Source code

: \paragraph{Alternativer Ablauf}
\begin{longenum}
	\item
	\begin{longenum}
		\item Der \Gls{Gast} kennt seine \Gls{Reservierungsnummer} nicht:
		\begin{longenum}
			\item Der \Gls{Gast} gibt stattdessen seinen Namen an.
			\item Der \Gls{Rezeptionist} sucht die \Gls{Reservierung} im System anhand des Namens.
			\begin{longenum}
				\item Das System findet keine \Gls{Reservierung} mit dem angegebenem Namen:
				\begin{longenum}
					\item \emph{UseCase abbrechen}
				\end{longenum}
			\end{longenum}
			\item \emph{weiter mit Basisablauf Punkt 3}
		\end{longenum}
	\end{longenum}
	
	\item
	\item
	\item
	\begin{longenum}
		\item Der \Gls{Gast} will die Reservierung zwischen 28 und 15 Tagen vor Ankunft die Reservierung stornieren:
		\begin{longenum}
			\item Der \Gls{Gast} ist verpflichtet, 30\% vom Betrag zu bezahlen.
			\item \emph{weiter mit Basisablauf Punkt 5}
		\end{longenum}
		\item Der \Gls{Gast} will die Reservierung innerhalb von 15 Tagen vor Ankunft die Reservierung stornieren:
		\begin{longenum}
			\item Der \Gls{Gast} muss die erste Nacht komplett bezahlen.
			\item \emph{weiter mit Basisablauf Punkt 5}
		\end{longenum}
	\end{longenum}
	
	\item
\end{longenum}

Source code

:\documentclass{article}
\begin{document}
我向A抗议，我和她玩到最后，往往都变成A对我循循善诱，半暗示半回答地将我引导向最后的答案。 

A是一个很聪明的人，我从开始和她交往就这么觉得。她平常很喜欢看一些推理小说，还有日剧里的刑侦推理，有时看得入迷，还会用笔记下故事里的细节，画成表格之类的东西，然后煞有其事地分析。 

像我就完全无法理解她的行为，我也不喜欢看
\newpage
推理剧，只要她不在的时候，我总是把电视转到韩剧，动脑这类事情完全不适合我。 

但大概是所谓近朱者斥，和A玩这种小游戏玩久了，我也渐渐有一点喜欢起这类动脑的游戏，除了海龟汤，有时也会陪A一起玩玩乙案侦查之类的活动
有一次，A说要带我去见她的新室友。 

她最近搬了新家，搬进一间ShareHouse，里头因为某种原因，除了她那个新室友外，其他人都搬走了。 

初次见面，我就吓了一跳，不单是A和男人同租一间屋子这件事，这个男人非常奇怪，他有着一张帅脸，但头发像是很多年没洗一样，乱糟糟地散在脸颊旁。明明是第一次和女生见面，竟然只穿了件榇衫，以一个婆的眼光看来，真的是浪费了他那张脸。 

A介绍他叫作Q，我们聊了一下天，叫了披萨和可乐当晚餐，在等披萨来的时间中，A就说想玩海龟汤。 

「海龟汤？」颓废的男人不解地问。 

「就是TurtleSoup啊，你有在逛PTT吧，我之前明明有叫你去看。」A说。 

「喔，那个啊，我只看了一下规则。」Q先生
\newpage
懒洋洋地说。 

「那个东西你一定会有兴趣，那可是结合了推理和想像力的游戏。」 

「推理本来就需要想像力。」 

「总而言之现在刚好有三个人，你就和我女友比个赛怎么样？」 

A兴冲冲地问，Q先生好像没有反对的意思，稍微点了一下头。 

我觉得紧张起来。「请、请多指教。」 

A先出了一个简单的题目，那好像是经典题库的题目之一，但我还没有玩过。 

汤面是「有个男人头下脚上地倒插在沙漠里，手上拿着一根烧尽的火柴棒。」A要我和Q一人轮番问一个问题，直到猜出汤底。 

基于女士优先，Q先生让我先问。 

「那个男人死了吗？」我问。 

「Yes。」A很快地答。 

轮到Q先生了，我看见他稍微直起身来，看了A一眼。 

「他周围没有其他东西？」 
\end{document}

- Action item
Among the entries above, determine how many lines contain "emph", then output only that number.

- Answer to this problem
4